Start of MATERIAL SUPPLIED
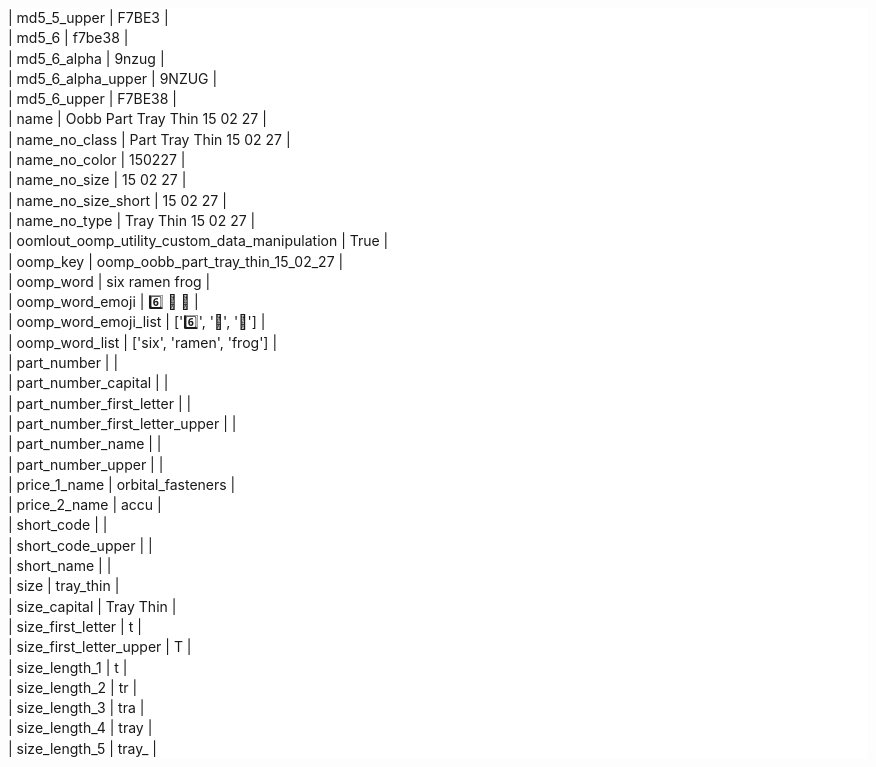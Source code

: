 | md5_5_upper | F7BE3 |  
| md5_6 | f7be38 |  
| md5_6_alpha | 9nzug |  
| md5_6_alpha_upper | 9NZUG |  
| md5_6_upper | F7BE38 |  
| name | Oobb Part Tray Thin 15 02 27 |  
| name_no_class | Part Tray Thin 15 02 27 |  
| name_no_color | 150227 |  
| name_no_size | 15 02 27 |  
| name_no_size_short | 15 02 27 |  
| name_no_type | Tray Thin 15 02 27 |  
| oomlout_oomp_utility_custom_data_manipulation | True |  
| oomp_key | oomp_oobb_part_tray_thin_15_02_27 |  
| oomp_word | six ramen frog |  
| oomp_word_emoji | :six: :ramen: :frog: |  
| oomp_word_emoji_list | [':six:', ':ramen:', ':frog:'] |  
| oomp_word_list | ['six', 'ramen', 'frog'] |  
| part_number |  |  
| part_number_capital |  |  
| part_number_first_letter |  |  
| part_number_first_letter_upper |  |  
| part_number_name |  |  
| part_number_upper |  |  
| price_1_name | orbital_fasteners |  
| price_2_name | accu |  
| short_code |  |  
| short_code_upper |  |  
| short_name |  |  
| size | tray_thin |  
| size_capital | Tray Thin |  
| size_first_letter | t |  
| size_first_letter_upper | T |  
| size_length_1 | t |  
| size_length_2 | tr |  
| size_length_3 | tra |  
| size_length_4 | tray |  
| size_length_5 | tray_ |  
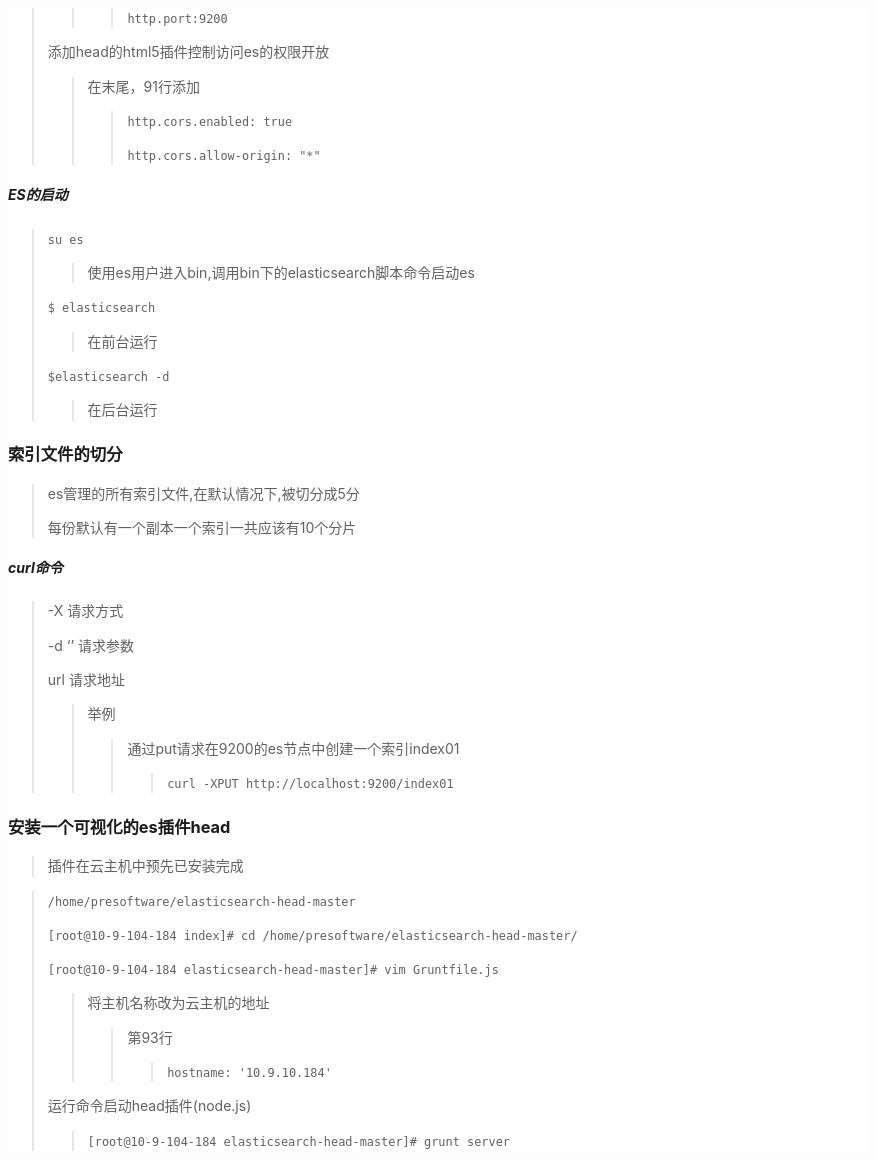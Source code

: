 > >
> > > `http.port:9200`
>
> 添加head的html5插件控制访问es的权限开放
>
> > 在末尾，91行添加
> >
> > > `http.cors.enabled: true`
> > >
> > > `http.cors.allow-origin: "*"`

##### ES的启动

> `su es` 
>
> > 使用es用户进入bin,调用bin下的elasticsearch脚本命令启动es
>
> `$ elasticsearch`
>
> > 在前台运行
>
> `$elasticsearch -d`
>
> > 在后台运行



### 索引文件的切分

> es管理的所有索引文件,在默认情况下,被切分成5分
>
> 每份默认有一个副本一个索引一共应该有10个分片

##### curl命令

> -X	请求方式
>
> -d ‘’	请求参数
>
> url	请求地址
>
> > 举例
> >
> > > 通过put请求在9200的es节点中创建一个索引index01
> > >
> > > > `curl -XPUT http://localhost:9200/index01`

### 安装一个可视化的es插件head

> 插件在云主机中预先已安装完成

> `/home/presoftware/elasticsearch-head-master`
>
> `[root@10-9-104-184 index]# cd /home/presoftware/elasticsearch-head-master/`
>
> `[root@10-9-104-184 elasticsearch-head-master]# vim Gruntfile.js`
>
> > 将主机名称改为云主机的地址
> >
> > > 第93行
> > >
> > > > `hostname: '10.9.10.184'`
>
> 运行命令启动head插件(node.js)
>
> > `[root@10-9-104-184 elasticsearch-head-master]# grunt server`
End of MATERIAL SUPPLIED
Start of MATERIAL SUPPLIED
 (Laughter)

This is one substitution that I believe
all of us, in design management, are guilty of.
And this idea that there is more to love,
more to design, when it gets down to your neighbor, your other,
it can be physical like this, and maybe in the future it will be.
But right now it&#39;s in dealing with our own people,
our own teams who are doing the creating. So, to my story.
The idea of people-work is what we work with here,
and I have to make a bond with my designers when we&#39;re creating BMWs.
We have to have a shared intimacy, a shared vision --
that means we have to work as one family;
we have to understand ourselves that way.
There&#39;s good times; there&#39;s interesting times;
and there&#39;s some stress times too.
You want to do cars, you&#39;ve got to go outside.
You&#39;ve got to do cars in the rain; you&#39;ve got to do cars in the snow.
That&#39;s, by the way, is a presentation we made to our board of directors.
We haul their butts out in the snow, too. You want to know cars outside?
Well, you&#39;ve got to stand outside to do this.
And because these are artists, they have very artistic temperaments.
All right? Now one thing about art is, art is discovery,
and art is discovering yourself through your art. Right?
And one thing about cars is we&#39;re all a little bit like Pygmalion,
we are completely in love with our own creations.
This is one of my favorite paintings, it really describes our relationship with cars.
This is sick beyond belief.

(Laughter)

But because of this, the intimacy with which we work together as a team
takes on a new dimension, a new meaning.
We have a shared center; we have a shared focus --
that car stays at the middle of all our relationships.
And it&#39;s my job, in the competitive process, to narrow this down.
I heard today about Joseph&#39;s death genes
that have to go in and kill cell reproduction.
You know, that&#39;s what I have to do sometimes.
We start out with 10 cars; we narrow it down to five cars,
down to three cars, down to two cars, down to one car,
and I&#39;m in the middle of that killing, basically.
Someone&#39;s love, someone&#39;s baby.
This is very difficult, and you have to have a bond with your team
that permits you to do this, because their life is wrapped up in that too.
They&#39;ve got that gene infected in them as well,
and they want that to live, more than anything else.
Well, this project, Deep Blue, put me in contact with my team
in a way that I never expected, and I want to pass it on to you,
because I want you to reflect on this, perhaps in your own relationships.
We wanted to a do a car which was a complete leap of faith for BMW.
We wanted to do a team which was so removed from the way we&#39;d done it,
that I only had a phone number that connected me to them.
End of MATERIAL SUPPLIED
Start of MATERIAL SUPPLIED
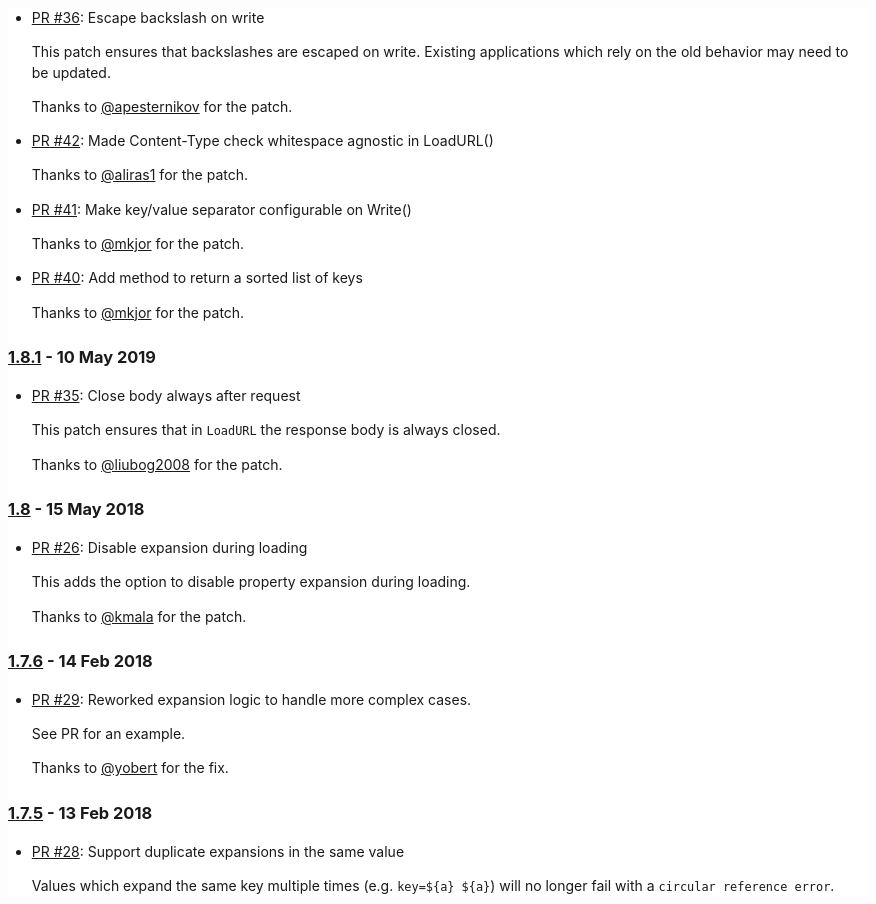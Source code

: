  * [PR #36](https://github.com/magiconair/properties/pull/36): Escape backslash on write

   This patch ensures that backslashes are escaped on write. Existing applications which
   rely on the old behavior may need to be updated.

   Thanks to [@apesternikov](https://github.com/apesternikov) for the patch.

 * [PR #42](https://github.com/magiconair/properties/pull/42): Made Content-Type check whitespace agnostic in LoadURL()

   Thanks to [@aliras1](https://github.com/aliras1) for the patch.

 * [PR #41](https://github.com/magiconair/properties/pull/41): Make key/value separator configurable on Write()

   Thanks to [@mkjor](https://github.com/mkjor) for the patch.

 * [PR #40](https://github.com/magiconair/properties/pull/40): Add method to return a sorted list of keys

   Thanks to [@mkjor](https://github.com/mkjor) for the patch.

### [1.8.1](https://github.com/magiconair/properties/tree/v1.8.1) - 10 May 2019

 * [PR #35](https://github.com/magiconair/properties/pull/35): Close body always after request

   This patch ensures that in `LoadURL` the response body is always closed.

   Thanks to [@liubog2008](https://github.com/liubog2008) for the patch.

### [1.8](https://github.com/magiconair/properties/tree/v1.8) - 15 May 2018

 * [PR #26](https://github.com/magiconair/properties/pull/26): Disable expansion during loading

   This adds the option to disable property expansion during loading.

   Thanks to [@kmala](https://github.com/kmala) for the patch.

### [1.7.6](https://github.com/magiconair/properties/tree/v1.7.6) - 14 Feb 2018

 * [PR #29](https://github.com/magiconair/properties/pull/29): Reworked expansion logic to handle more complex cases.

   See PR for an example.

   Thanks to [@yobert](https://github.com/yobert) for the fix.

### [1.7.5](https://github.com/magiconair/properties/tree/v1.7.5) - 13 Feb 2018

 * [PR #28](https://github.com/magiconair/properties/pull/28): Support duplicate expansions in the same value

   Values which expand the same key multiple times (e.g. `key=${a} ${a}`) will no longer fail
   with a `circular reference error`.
End of MATERIAL SUPPLIED
▶ PROBLEM DETAILS: With the string "root" as the key, filter the data above and show the lines that match.

▶ RESPONSE TO THIS EXERCISE:
> `[root@10-9-104-184 index]# cd /home/presoftware/elasticsearch-head-master/`
> `[root@10-9-104-184 elasticsearch-head-master]# vim Gruntfile.js`
> > `[root@10-9-104-184 elasticsearch-head-master]# grunt server`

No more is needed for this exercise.